I think that the bottleneck is in the linear solve method, since
v0 = rand(my_eltype, n)
v0 /= norm(v0)
v0_gpu = CuArray(v0)
@time test1 = P_exact_cpu \ v0
println(test1[1])
println("")
@time test2 = cg(A_shifted_cpu, v0; Pl = P_cpu, maxiter = 2000)
println(test2[1])
println("")
@time test3 = cg(A_shifted_gpu, v0_gpu; Pl = P_gpu, maxiter = 2000)
println(Array(test3)[1])
println("")
returns
"""
0.000764 seconds (12 allocations: 127.094 KiB)
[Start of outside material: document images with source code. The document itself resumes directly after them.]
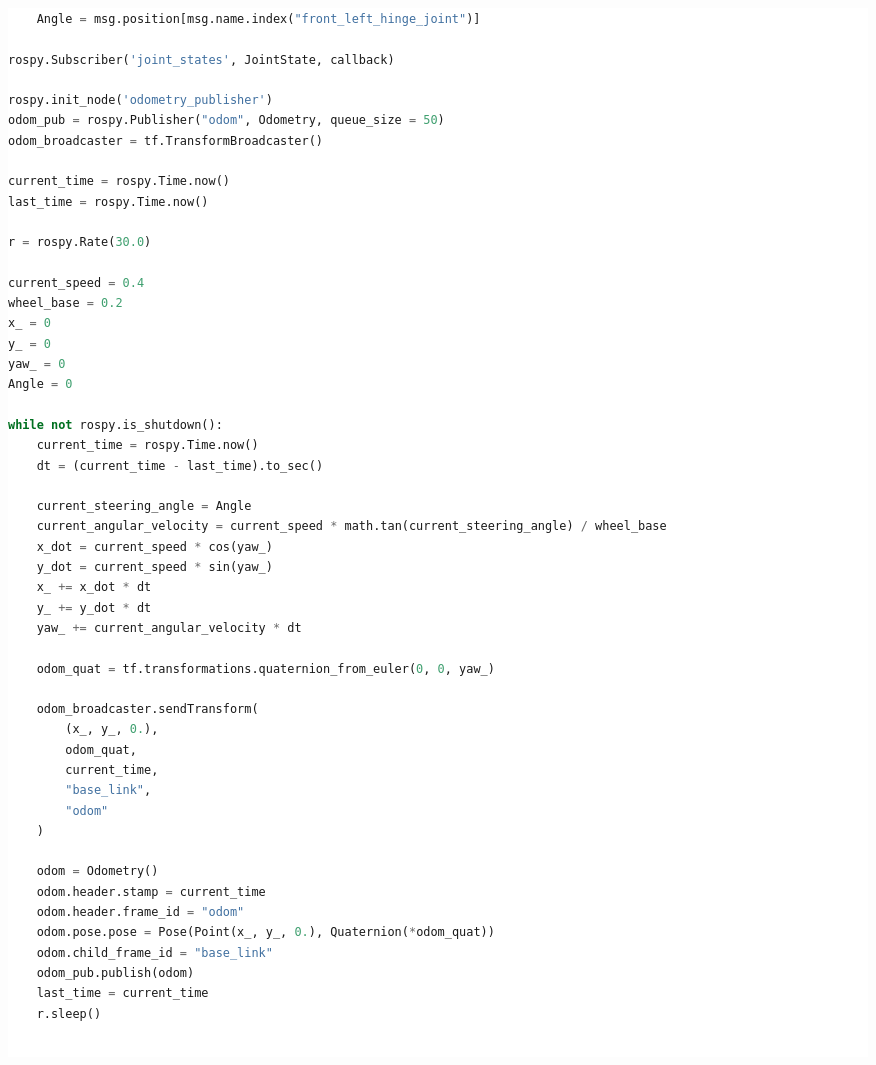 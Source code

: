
 ```py
    Angle = msg.position[msg.name.index("front_left_hinge_joint")]

rospy.Subscriber('joint_states', JointState, callback)

rospy.init_node('odometry_publisher')
odom_pub = rospy.Publisher("odom", Odometry, queue_size = 50)
odom_broadcaster = tf.TransformBroadcaster()

current_time = rospy.Time.now()
last_time = rospy.Time.now()

r = rospy.Rate(30.0)

current_speed = 0.4
wheel_base = 0.2
x_ = 0
y_ = 0
yaw_ = 0
Angle = 0

while not rospy.is_shutdown():
    current_time = rospy.Time.now()
    dt = (current_time - last_time).to_sec()

    current_steering_angle = Angle
    current_angular_velocity = current_speed * math.tan(current_steering_angle) / wheel_base
    x_dot = current_speed * cos(yaw_)
    y_dot = current_speed * sin(yaw_)
    x_ += x_dot * dt
    y_ += y_dot * dt
    yaw_ += current_angular_velocity * dt

    odom_quat = tf.transformations.quaternion_from_euler(0, 0, yaw_)

    odom_broadcaster.sendTransform(
        (x_, y_, 0.),
        odom_quat,
        current_time,
        "base_link",
        "odom"
    )

    odom = Odometry()
    odom.header.stamp = current_time
    odom.header.frame_id = "odom"
    odom.pose.pose = Pose(Point(x_, y_, 0.), Quaternion(*odom_quat))
    odom.child_frame_id = "base_link"
    odom_pub.publish(odom)
    last_time = current_time
    r.sleep()
```
<br>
1.966588992514033e-6 + 1.98235638546855e-6im
0.001486 seconds (18 allocations: 126.375 KiB)
1.9665889918161988e-6 + 1.982356384764342e-6im
0.089783 seconds (5.69 k allocations: 244.609 KiB)
1.9665889861684783e-6 + 1.9823563706705657e-6im
"""
I think that solving eigenvalues problems for large matrices with GPUs is very useful, and I hope o succeed one day.